Those of us who own dogs and clean up after them can’t understand people who own dogs and don’t. And if you don’t own a dog and regularly find “presents” in your yard, you get even more irate.

Since I started on the dog poo beat last month, I have heard numerous stories about neighborhoods torn asunder by the issue. Some stories end along the lines of: “And then he threw the poop at me.” I’m sure this only serves to confuse the dogs.

Some Washingtonians take the matter into their own hands in a more productive way. Wayan Vota lives in Petworth. He enjoys walking his dog, Taxi (a “Muttus Americanus,” Wayan said), in Grant Circle. He was alarmed by how much orphan poo they encountered.

“I started picking up other dogs’ poo, too,” Wayan said. “Finally, I got very annoyed, and on a very cold morning last year decided to pick up as much as I could and see how much it weighed.” He told his friends it weighed five to six pounds.

“No one believed me,” Wayan said. And since it was only an estimate, he had no absolute proof. So a month or two later, he went on another poop roundup. This time he videotaped the weigh-in. The bulging Safeway bag weighed a staggering 13 pounds.
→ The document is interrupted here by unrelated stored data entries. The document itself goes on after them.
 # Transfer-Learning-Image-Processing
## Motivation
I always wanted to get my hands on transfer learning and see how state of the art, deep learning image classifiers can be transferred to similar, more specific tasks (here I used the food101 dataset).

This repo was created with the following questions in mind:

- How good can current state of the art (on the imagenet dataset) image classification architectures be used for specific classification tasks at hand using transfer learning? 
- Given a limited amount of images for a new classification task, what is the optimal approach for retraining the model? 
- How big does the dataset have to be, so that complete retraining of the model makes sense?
“I put the poo on my wife’s scale,” he said. “We had to buy a new scale, but it was worth sacrificing to prove, yes, there were 13 pounds of poo. No one disbelieves me now.” (Wayan posted the video on YouTube. Search “picking up dog poo in Petworth.”)


Horrific, no? And yet Wayan, who is 37 and works in international development, has seen a marked improvement in his neighborhood’s fecal metrics: “I’d like to say there is almost no poo in Grant Circle.”

Wayan thinks the main reason is that, by cleansing the area of poop, he has made it less acceptable for others to poop and run. “If you see a lot of poop, you might think, ‘I can leave mine.’ If you don’t see a lot, you think, ‘I probably shouldn’t do that.’ ”

Wayan thinks it also helped that the Advisory Neighborhood Commission got behind his anti-poop effort. There are now signs in Grant Circle urging owners to clean up after their dogs.

“I’m a firm believer that if you believe in your neighborhood, you can effect change,” Wayan said. “Our neighborhood’s called Petworth. I want it to be worthy of pets.”